Virginia Lori, l’Unità 26/1/2014, 26 gennaio 2014
QATAR, IL PREZZO DELLA WORLD CUP: 185 OPERAI MORTI
«In Qatar si giocherà un Mondiali degli schiavi». Era stata questa la denuncia lanciata nei mesi scorsi da Amnesty International con il suo rapporto «Il lato oscuro dell’emigrazione». Sotto accusa erano le condizioni di lavoro cui erano obbligati i lavoratori stranieri, in particolare nepalesi, impegnati nella realizzazione degli impianti e delle infrastrutture per i Mondiali di calcio del 2022 che si terranno nel Paese del Golfo. Ora sono arrivate le conferme. Secondo le autorità locali solo nel 2013 sono stati ben 185 gli operai nepalesi impegnati nelle opere per i Mondiali di calcio morti per incidenti sul lavoro. Nei due anni 2012-2013, stando ai dati riportati dal quotidiano inglese Guardian, solo tra i nepalesi si sono contate 382 vittime e di queste almeno 36 dopo il settembre scorso.
Se le condizioni di vita e di lavoro delle maestranze non dovessero cambiare e se di vedessero confermate le stime della International Trade Union Confederation (Ituc), prima del calcio d’inizio dei Mondiali potrebbero essere ben 4.000 le vittime di incidenti nei cantieri dedicati all’evento. La World Cup del 2022 potrebbero essere macchiata di sangue e non solo per i lavoratori nepalesi.
SFRUTTATI
Le opportunità di lavoro offerte dai grandi lavori per allestire le infrastrutture necessarie, hanno attirato due milioni di lavoratori provenienti dai paesi più poveri dell’area, come l’India, lo Sri Lanka e il Pakistan.
«I nostri risultati indicano un preoccupante livello di sfruttamento della manodopera utilizzata nel settore delle costruzioni in Qatar» ha denunciato il segretario generale di Amnesty, Salil Shetty che ha chiamato in causa direttamente la responsabilità della Fifa. «Avrebbe il dovere – ha affermato – di inviare un messaggio forte, avvertendo che non tollera alcuna violazione dei diritti umani sui progetti di costruzione relativi alla Coppa del Mondo». Per Amnesty è «semplicemente ingiustificabile che in uno dei Paesi più ricchi del mondo ci siano così tanti lavoratori migranti spietatamente sfruttati, privati della loro retribuzione e che lottano per sopravvivere». La Fifa ha risposto «di non essere responsabile e di non poter cambiare le cose».

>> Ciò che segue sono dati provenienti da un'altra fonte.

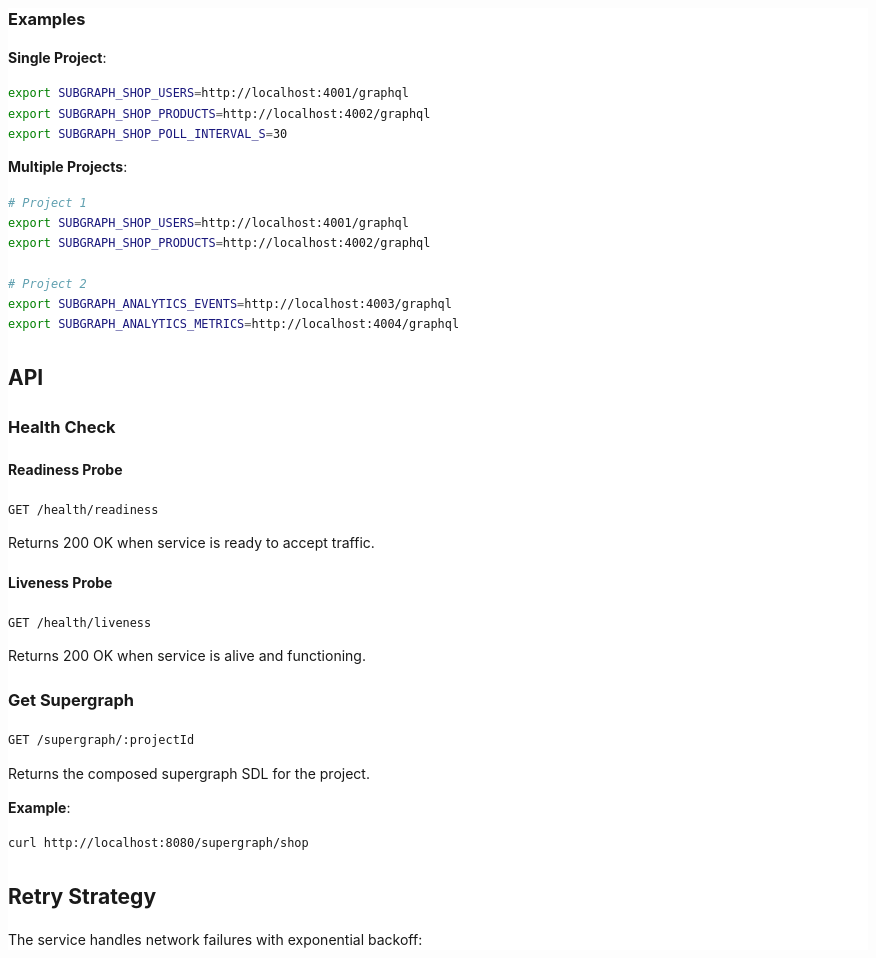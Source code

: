 ### Examples

**Single Project**:

```bash
export SUBGRAPH_SHOP_USERS=http://localhost:4001/graphql
export SUBGRAPH_SHOP_PRODUCTS=http://localhost:4002/graphql
export SUBGRAPH_SHOP_POLL_INTERVAL_S=30
```

**Multiple Projects**:

```bash
# Project 1
export SUBGRAPH_SHOP_USERS=http://localhost:4001/graphql
export SUBGRAPH_SHOP_PRODUCTS=http://localhost:4002/graphql

# Project 2
export SUBGRAPH_ANALYTICS_EVENTS=http://localhost:4003/graphql
export SUBGRAPH_ANALYTICS_METRICS=http://localhost:4004/graphql
```

## API

### Health Check

#### Readiness Probe
```http
GET /health/readiness
```
Returns 200 OK when service is ready to accept traffic.

#### Liveness Probe
```http
GET /health/liveness
```
Returns 200 OK when service is alive and functioning.

### Get Supergraph

```http
GET /supergraph/:projectId
```

Returns the composed supergraph SDL for the project.

**Example**:

```bash
curl http://localhost:8080/supergraph/shop
```

## Retry Strategy

The service handles network failures with exponential backoff:

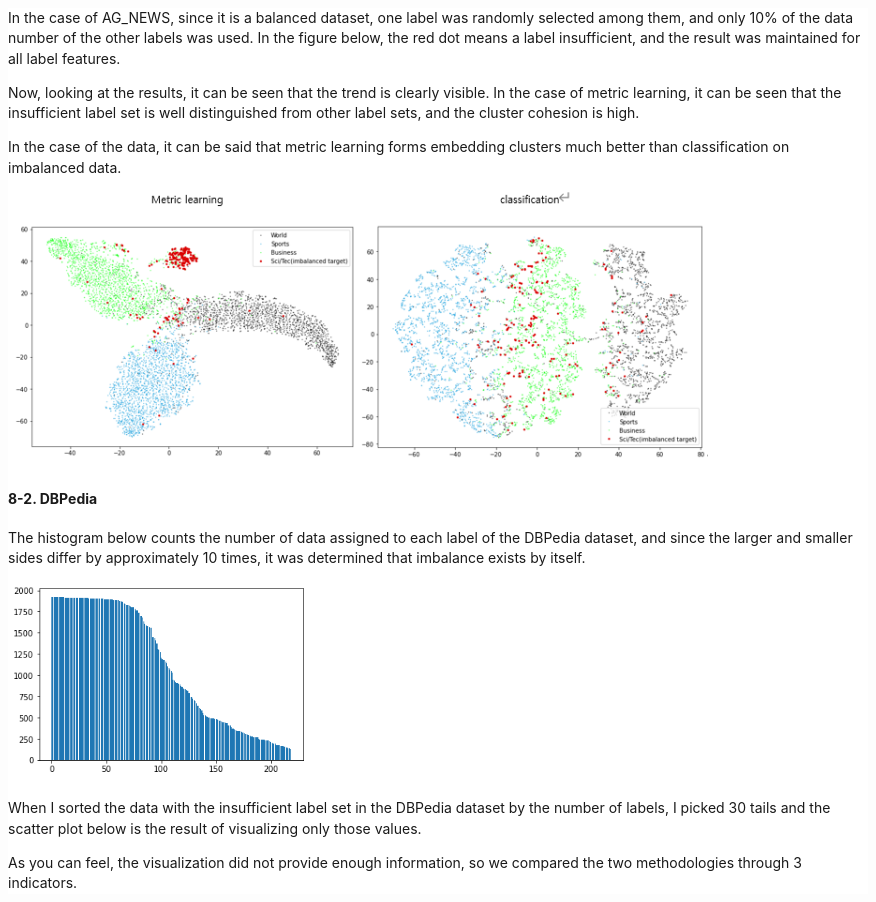 In the case of AG_NEWS, since it is a balanced dataset, one label was randomly selected among them, and only 10% of the data number of the other labels was used. In the figure below, the red dot means a label insufficient, and the result was maintained for all label features.

Now, looking at the results, it can be seen that the trend is clearly visible. In the case of metric learning, it can be seen that the insufficient label set is well distinguished from other label sets, and the cluster cohesion is high.

In the case of the data, it can be said that metric learning forms embedding clusters much better than classification on imbalanced data.

<img src="src/ag_news_imbalanced.PNG" alt="drawing" width="700">

#### 8-2. DBPedia

The histogram below counts the number of data assigned to each label of the DBPedia dataset, and since the larger and smaller sides differ by approximately 10 times, it was determined that imbalance exists by itself.

<img src="src/dpedia label feature distribution.png" alt="drawing" width="300">

When I sorted the data with the insufficient label set in the DBPedia dataset by the number of labels, I picked 30 tails and the scatter plot below is the result of visualizing only those values.

As you can feel, the visualization did not provide enough information, so we compared the two methodologies through 3 indicators.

Parla chiaro il rapporto di Amnesty, frutto anche di duecento interviste tra i lavoratori stranieri impegnati nell’emirato nelle costruzioni. «I datori di lavoro in Qatar – vi si osserva – hanno mostrato un disprezzo sconvolgente per i diritti umani fondamentali verso i lavoratori emigranti. Molti stanno approfittando di una legislazione permissiva e lassista delle tutele del lavoro per sfruttare i lavoratori». Tra gli abusi vengono segnalati «il mancato pagamento dei salari, le dure condizioni di lavoro e gli standard scioccanti delle condizioni di alloggio, con i lavoratori che vivono in squallidi stanzoni sovraffollati, senza aria condizionata e con le fosse biologiche scoperte». Sono state rilevate condizioni di sistematica «schiavitù», di abusi e di «lavoro forzato». Il rapporto sostiene, inoltre, che il sistema «Kefala» per il quale i migranti devono avere uno «sponsor» nel Paese d’origine, dà ai datori di lavoro il potere di impedire agli operai di cambiare lavoro, lasciare il Paese o denunciare la loro condizione.
Che vi sia un 30% di violazioni delle norme di sicurezza da parte delle aziende lo conferma anche il ministero del Lavoro del Qatar. Ora le autorità del Qatar si sarebbero impegnate a modificare le normative sul lavoro e a migliorare le condizioni di vita degli operai immigrati. Ma per ora l’unico problema che pare scuotere l’opinione pubblica internazionale è quello della data di inizio dei mondiali di Calcio del 2022: visto che per il caldo eccessivo, invece che in giugno-luglio, potrebbero tenersi d’inverno. Se questa ipotesi fosse confermata, per il 2022 potrebbero essere rivoluzionati i calendari dei campionati di calcio nazionali: Non pare, invece, vi sia una particolare attenzione al dramma vissuto in Qatar da chi sta lavorando alla costruzione degli undici stadi e alle altre infrastrutture. Ma quei morti sul lavoro sono già una realtà.